+++ EXTRACTED MATERIAL

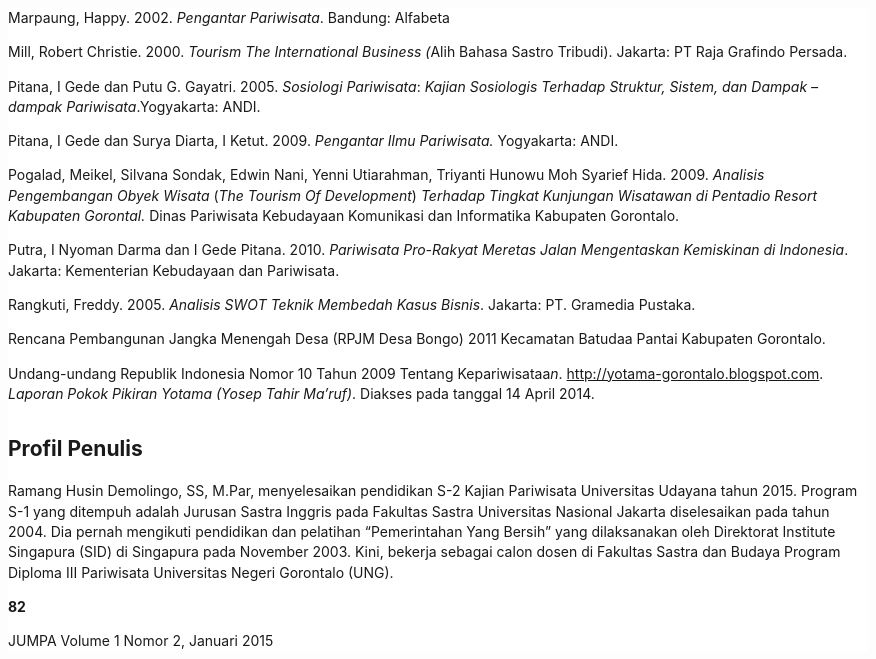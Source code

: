 <p><span class="font5">Marpaung, Happy. 2002. </span><span class="font5" style="font-style:italic;">Pengantar Pariwisata</span><span class="font5">. Bandung: Alfabeta</span></p>
<p><span class="font5">Mill, Robert Christie. 2000. </span><span class="font5" style="font-style:italic;">Tourism The International Business (</span><span class="font5">Alih Bahasa Sastro Tribudi). Jakarta: PT Raja Grafindo Persada.</span></p>
<p><span class="font5">Pitana, I Gede dan Putu G. Gayatri. 2005. </span><span class="font5" style="font-style:italic;">Sosiologi Pariwisata</span><span class="font5">: </span><span class="font5" style="font-style:italic;">Kajian Sosiologis Terhadap Struktur, Sistem, dan Dampak – dampak Pariwisata</span><span class="font5">.Yogyakarta: ANDI.</span></p>
<p><span class="font5">Pitana, I Gede dan Surya Diarta, I Ketut. 2009. </span><span class="font5" style="font-style:italic;">Pengantar Ilmu Pariwisata. </span><span class="font5">Yogyakarta: ANDI.</span></p>
<p><span class="font5">Pogalad, Meikel, Silvana Sondak, Edwin Nani, Yenni Utiarahman, Triyanti Hunowu Moh Syarief Hida. 2009. </span><span class="font5" style="font-style:italic;">Analisis Pengembangan Obyek Wisata</span><span class="font5"> (</span><span class="font5" style="font-style:italic;">The Tourism Of Development</span><span class="font5">) </span><span class="font5" style="font-style:italic;">Terhadap Tingkat Kunjungan Wisatawan di Pentadio Resort Kabupaten Gorontal.</span><span class="font5"> Dinas Pariwisata Kebudayaan Komunikasi dan Informatika Kabupaten Gorontalo.</span></p>
<p><span class="font5">Putra, I Nyoman Darma dan I Gede Pitana. 2010. </span><span class="font5" style="font-style:italic;">Pariwisata Pro-Rakyat Meretas Jalan Mengentaskan Kemiskinan di Indonesia</span><span class="font5">. Jakarta: Kementerian Kebudayaan dan Pariwisata.</span></p>
<p><span class="font5">Rangkuti, Freddy. 2005. </span><span class="font5" style="font-style:italic;">Analisis SWOT Teknik Membedah Kasus Bisnis</span><span class="font5">. Jakarta: PT. Gramedia Pustaka.</span></p>
<p><span class="font5">Rencana Pembangunan Jangka Menengah Desa (RPJM Desa Bongo) 2011 Kecamatan Batudaa Pantai Kabupaten Gorontalo.</span></p>
<p><span class="font5">Undang-undang Republik Indonesia Nomor 10 Tahun 2009 Tentang Kepariwisataa</span><span class="font5" style="font-style:italic;">n</span><span class="font5">. </span><a href="http://yotama-gorontalo.blogspot.com"><span class="font5">http://yotama-gorontalo.blogspot.com</span></a><span class="font5">. </span><span class="font5" style="font-style:italic;">Laporan Pokok Pikiran Yotama (Yosep Tahir Ma’ruf)</span><span class="font5">. Diakses pada tanggal 14 April 2014.</span></p>
<h2><a name="bookmark40"></a><span class="font3" style="font-weight:bold;"><a name="bookmark41"></a>Profil Penulis</span></h2>
<p><span class="font5">Ramang Husin Demolingo, SS, M.Par, menyelesaikan pendidikan S-2 Kajian Pariwisata Universitas Udayana tahun 2015. Program S-1 yang ditempuh adalah Jurusan Sastra Inggris pada Fakultas Sastra Universitas Nasional Jakarta diselesaikan pada tahun 2004. Dia pernah mengikuti pendidikan dan pelatihan “Pemerintahan Yang Bersih” yang dilaksanakan oleh Direktorat Institute Singapura (SID) di Singapura pada November 2003. Kini, bekerja sebagai calon dosen di Fakultas Sastra dan Budaya Program Diploma III Pariwisata Universitas Negeri Gorontalo (UNG).</span></p>
<p><span class="font2" style="font-weight:bold;">82</span></p>
<p><span class="font0">JUMPA Volume 1 Nomor 2, Januari 2015</span></p>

++++++

INSTRUCTIONS TO FOLLOW: For every line in the listing above that holds "Pengantar", add one to a tally, and give that tally alone.

FINISHED TASK: 2